More than a century after Upton Sinclair’s novel about exploitation in America’s meat industry, the coronavirus has revealed how little meatpacking has changed


·         We must end high-speed slaughter to protect workers, animals and food safety now

Suspending higher-speed slaughter systems would limit the spread of COVID-19 at American slaughterhouses, thereby protecting workers, animals, and consumers.



It’s Still the Jungle Out There

More than a century after Upton Sinclair’s novel about exploitation in America’s meat industry, the coronavirus has revealed how little meatpacking has changed


by Caleb Pershan, Eater  

May 13, 2020


Black Hawk County Sheriff Tony Thompson left the Tyson pork processing plant in Waterloo, Iowa, in disgust. On April 10, after receiving complaints from workers and community members, he and local health officials inspected the facility, which is responsible for about 5 percent of total U.S. pork production, according to industry estimates. “We walked out of that plant tour knowing those complaints were valid,” says Thompson, who is also chair of the Black Hawk Emergency Management Commission. “They had a huge problem.”


On the factory floor, where 2,800 people slaughter, cut, and package 19,500 hogs a day, only a third of workers wore face coverings, Thompson says, some with bandanas and eye masks over their mouths instead of appropriate masks. “They thought they had three confirmed [COVID-19] cases out of that plant, but we knew they were in the double digits.”


Thompson and other elected officials urged Tyson to close the plant immediately for cleaning and test employees for COVID-19. “They didn’t take action,” he says. Now, 1,031 workers at the Waterloo plant have tested positive, and 1,703 cases total have been confirmed in Black Hawk County, including at a long-term care facility for the elderly. Twenty-six people have died. Thompson traces the outbreak to the Tyson plant, one of the county’s largest employers. “They blew a hole in our defensive line.”

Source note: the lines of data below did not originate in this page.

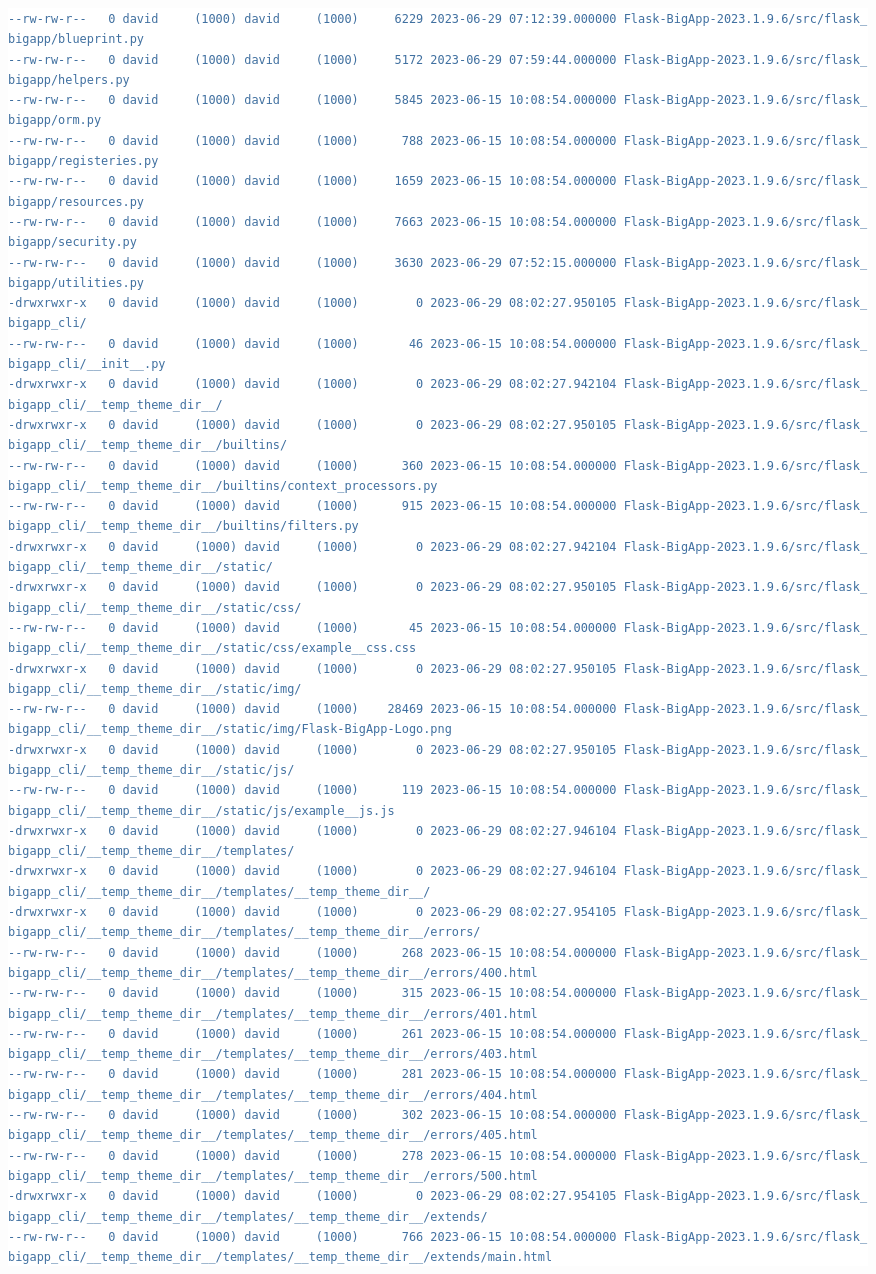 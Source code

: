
 ```diff
--rw-rw-r--   0 david     (1000) david     (1000)     6229 2023-06-29 07:12:39.000000 Flask-BigApp-2023.1.9.6/src/flask_bigapp/blueprint.py
--rw-rw-r--   0 david     (1000) david     (1000)     5172 2023-06-29 07:59:44.000000 Flask-BigApp-2023.1.9.6/src/flask_bigapp/helpers.py
--rw-rw-r--   0 david     (1000) david     (1000)     5845 2023-06-15 10:08:54.000000 Flask-BigApp-2023.1.9.6/src/flask_bigapp/orm.py
--rw-rw-r--   0 david     (1000) david     (1000)      788 2023-06-15 10:08:54.000000 Flask-BigApp-2023.1.9.6/src/flask_bigapp/registeries.py
--rw-rw-r--   0 david     (1000) david     (1000)     1659 2023-06-15 10:08:54.000000 Flask-BigApp-2023.1.9.6/src/flask_bigapp/resources.py
--rw-rw-r--   0 david     (1000) david     (1000)     7663 2023-06-15 10:08:54.000000 Flask-BigApp-2023.1.9.6/src/flask_bigapp/security.py
--rw-rw-r--   0 david     (1000) david     (1000)     3630 2023-06-29 07:52:15.000000 Flask-BigApp-2023.1.9.6/src/flask_bigapp/utilities.py
-drwxrwxr-x   0 david     (1000) david     (1000)        0 2023-06-29 08:02:27.950105 Flask-BigApp-2023.1.9.6/src/flask_bigapp_cli/
--rw-rw-r--   0 david     (1000) david     (1000)       46 2023-06-15 10:08:54.000000 Flask-BigApp-2023.1.9.6/src/flask_bigapp_cli/__init__.py
-drwxrwxr-x   0 david     (1000) david     (1000)        0 2023-06-29 08:02:27.942104 Flask-BigApp-2023.1.9.6/src/flask_bigapp_cli/__temp_theme_dir__/
-drwxrwxr-x   0 david     (1000) david     (1000)        0 2023-06-29 08:02:27.950105 Flask-BigApp-2023.1.9.6/src/flask_bigapp_cli/__temp_theme_dir__/builtins/
--rw-rw-r--   0 david     (1000) david     (1000)      360 2023-06-15 10:08:54.000000 Flask-BigApp-2023.1.9.6/src/flask_bigapp_cli/__temp_theme_dir__/builtins/context_processors.py
--rw-rw-r--   0 david     (1000) david     (1000)      915 2023-06-15 10:08:54.000000 Flask-BigApp-2023.1.9.6/src/flask_bigapp_cli/__temp_theme_dir__/builtins/filters.py
-drwxrwxr-x   0 david     (1000) david     (1000)        0 2023-06-29 08:02:27.942104 Flask-BigApp-2023.1.9.6/src/flask_bigapp_cli/__temp_theme_dir__/static/
-drwxrwxr-x   0 david     (1000) david     (1000)        0 2023-06-29 08:02:27.950105 Flask-BigApp-2023.1.9.6/src/flask_bigapp_cli/__temp_theme_dir__/static/css/
--rw-rw-r--   0 david     (1000) david     (1000)       45 2023-06-15 10:08:54.000000 Flask-BigApp-2023.1.9.6/src/flask_bigapp_cli/__temp_theme_dir__/static/css/example__css.css
-drwxrwxr-x   0 david     (1000) david     (1000)        0 2023-06-29 08:02:27.950105 Flask-BigApp-2023.1.9.6/src/flask_bigapp_cli/__temp_theme_dir__/static/img/
--rw-rw-r--   0 david     (1000) david     (1000)    28469 2023-06-15 10:08:54.000000 Flask-BigApp-2023.1.9.6/src/flask_bigapp_cli/__temp_theme_dir__/static/img/Flask-BigApp-Logo.png
-drwxrwxr-x   0 david     (1000) david     (1000)        0 2023-06-29 08:02:27.950105 Flask-BigApp-2023.1.9.6/src/flask_bigapp_cli/__temp_theme_dir__/static/js/
--rw-rw-r--   0 david     (1000) david     (1000)      119 2023-06-15 10:08:54.000000 Flask-BigApp-2023.1.9.6/src/flask_bigapp_cli/__temp_theme_dir__/static/js/example__js.js
-drwxrwxr-x   0 david     (1000) david     (1000)        0 2023-06-29 08:02:27.946104 Flask-BigApp-2023.1.9.6/src/flask_bigapp_cli/__temp_theme_dir__/templates/
-drwxrwxr-x   0 david     (1000) david     (1000)        0 2023-06-29 08:02:27.946104 Flask-BigApp-2023.1.9.6/src/flask_bigapp_cli/__temp_theme_dir__/templates/__temp_theme_dir__/
-drwxrwxr-x   0 david     (1000) david     (1000)        0 2023-06-29 08:02:27.954105 Flask-BigApp-2023.1.9.6/src/flask_bigapp_cli/__temp_theme_dir__/templates/__temp_theme_dir__/errors/
--rw-rw-r--   0 david     (1000) david     (1000)      268 2023-06-15 10:08:54.000000 Flask-BigApp-2023.1.9.6/src/flask_bigapp_cli/__temp_theme_dir__/templates/__temp_theme_dir__/errors/400.html
--rw-rw-r--   0 david     (1000) david     (1000)      315 2023-06-15 10:08:54.000000 Flask-BigApp-2023.1.9.6/src/flask_bigapp_cli/__temp_theme_dir__/templates/__temp_theme_dir__/errors/401.html
--rw-rw-r--   0 david     (1000) david     (1000)      261 2023-06-15 10:08:54.000000 Flask-BigApp-2023.1.9.6/src/flask_bigapp_cli/__temp_theme_dir__/templates/__temp_theme_dir__/errors/403.html
--rw-rw-r--   0 david     (1000) david     (1000)      281 2023-06-15 10:08:54.000000 Flask-BigApp-2023.1.9.6/src/flask_bigapp_cli/__temp_theme_dir__/templates/__temp_theme_dir__/errors/404.html
--rw-rw-r--   0 david     (1000) david     (1000)      302 2023-06-15 10:08:54.000000 Flask-BigApp-2023.1.9.6/src/flask_bigapp_cli/__temp_theme_dir__/templates/__temp_theme_dir__/errors/405.html
--rw-rw-r--   0 david     (1000) david     (1000)      278 2023-06-15 10:08:54.000000 Flask-BigApp-2023.1.9.6/src/flask_bigapp_cli/__temp_theme_dir__/templates/__temp_theme_dir__/errors/500.html
-drwxrwxr-x   0 david     (1000) david     (1000)        0 2023-06-29 08:02:27.954105 Flask-BigApp-2023.1.9.6/src/flask_bigapp_cli/__temp_theme_dir__/templates/__temp_theme_dir__/extends/
--rw-rw-r--   0 david     (1000) david     (1000)      766 2023-06-15 10:08:54.000000 Flask-BigApp-2023.1.9.6/src/flask_bigapp_cli/__temp_theme_dir__/templates/__temp_theme_dir__/extends/main.html
```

For Thompson, as for many Americans, the COVID-19 pandemic is shining a bright light into one of the darkest recesses of the country’s food system: industrial meat processing, comprising slaughter and packing — an incredibly streamlined and consolidated industry controlled by a small number of companies and reliant on low-paid, immigrant labor. It’s dangerous work on a good day, with steadily increasing production speeds, injury rates twice the national average, and illness rates 15 times normal rates, according to the National Employment Law Project.

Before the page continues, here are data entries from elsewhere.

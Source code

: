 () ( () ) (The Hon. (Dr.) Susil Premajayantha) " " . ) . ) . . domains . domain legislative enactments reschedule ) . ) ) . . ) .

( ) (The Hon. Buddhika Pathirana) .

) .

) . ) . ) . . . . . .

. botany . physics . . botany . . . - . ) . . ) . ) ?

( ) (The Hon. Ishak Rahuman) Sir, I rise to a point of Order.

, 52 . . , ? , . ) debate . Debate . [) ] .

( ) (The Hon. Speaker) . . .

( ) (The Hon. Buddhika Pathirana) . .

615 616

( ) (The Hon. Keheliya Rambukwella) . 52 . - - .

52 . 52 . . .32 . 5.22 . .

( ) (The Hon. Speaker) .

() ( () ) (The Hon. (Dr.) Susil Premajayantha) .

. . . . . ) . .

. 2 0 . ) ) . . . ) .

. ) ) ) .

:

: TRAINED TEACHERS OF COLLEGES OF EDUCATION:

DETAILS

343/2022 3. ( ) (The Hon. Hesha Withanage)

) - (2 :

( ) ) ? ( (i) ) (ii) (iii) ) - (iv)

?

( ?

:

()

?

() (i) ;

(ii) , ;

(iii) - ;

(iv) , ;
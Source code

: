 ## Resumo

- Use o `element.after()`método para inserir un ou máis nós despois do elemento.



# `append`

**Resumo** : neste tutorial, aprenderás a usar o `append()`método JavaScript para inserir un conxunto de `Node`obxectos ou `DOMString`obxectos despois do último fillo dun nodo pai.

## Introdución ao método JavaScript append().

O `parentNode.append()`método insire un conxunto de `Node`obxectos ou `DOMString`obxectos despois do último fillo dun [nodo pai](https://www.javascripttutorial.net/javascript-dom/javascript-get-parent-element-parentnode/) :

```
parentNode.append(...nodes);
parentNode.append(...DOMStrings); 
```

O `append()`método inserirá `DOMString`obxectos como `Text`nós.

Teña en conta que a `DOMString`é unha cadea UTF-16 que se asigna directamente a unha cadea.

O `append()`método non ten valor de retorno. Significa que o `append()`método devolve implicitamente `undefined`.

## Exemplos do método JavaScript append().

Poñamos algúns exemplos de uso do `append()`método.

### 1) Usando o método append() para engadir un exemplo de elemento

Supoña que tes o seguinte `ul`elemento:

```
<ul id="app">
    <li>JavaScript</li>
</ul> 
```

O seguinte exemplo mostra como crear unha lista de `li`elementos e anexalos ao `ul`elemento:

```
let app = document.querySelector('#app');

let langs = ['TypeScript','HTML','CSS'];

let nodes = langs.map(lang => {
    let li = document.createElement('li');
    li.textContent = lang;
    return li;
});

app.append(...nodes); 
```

But COVID-19 has made matters much, much worse. According to the Centers for Disease Control and Prevention, 4,913 cases of COVID-19 have been reported at 115 meat and poultry processing facilities in the U.S. as of April 30, and 20 workers have died of the disease. Data collected by the Food & Environment Reporting Network through May 12 puts the number of meatpacking worker deaths at 52 and the number of infected at more than 13,000.


The problems are partly of scale: The CDC points to “difficulties with workplace physical distancing and hygiene and crowded living and transportation conditions,” or thousands of workers laboring in tight quarters and living in small, rural communities. At another Tyson plant, in Perry, Iowa, 730 workers, or 58 percent of those tested, were positive for COVID-19, health officials said. In Sioux Falls, South Dakota, more than 900 COVID-19 cases stemmed from an outbreak at a single Smithfield Foods meat processing plant, according to health officials.

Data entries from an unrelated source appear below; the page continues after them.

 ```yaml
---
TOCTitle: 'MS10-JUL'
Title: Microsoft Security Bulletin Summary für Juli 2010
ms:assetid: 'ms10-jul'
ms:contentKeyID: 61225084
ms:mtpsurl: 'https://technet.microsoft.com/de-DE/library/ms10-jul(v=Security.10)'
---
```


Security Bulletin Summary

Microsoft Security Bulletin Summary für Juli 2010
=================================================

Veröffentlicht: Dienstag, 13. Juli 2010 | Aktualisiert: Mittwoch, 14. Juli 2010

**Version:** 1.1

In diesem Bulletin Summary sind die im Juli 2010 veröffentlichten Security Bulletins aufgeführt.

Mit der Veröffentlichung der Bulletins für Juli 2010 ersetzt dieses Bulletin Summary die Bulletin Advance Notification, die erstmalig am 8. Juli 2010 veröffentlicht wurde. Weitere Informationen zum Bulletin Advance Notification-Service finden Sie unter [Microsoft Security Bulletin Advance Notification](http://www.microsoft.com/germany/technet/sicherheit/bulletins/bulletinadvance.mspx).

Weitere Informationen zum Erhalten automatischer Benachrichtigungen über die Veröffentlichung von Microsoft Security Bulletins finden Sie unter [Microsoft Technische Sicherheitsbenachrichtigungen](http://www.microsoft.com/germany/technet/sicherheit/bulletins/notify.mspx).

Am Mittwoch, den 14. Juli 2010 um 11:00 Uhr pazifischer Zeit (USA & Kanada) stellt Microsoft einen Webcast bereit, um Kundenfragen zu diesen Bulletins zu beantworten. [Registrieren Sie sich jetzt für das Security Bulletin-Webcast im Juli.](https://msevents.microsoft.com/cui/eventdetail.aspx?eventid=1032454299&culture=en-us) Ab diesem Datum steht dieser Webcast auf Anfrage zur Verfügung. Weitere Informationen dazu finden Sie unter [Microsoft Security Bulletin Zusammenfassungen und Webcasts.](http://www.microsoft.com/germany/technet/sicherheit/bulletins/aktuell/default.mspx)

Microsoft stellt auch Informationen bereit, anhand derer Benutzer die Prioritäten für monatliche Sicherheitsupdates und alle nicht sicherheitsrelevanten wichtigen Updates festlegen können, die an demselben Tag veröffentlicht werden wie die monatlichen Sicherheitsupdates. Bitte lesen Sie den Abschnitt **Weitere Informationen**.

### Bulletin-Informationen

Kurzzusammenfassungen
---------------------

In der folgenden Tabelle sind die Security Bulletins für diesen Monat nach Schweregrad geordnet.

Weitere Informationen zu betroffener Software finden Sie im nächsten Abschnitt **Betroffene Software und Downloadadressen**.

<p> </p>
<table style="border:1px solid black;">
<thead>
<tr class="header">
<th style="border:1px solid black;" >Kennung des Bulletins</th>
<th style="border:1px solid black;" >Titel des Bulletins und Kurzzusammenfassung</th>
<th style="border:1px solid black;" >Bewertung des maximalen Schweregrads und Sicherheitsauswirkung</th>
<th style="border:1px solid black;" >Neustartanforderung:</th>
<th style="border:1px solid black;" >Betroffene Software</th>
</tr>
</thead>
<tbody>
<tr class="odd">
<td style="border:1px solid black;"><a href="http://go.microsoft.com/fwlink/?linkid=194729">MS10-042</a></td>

Some workers and union groups blame meatpacking companies for acting too slowly to address COVID-19 related safety concerns. “I felt like they didn’t start to take it seriously until we started getting cases in our town and in our plant,” said one meatpacking worker at a facility in Kansas, where masks weren’t implemented even after some workers tested positive for COVID-19, she says. Following a bout of chills and aches, the worker, who wished to remain anonymous for fear of reprisal, also tested positive for COVID-19 last week. She’s now isolated, with pay, and recovering.


For longtime critics of America’s meat system, the current public scrutiny feels overdue. “The industrial meat system is about as nasty as you can get,” says Brent Young, whose Brooklyn butcher shop, the Meat Hook, was established in contrast to big meat — and is one of many small purveyors currently thriving even as major processors struggle. (Young, along with Meat Hook co-owner Ben Turley, is also the co-host of the Eater video series Prime Time). “I can’t say anything without recognizing that it’s incredibly sad that [this situation] is going to affect millions of animals and undocumented workers,” Young says. “But as for that supply chain being broken, all I can say is it’s about time.”




On April 22, Tyson finally closed its Waterloo plant, with company president Steve Stouffer saying that “protecting our team members is our top priority.” It’s just one of at least 22 U.S. meat and poultry processing plants that had closed due to COVID-19 cases by April 28, according to estimates from the United Food and Commercial Workers International Union.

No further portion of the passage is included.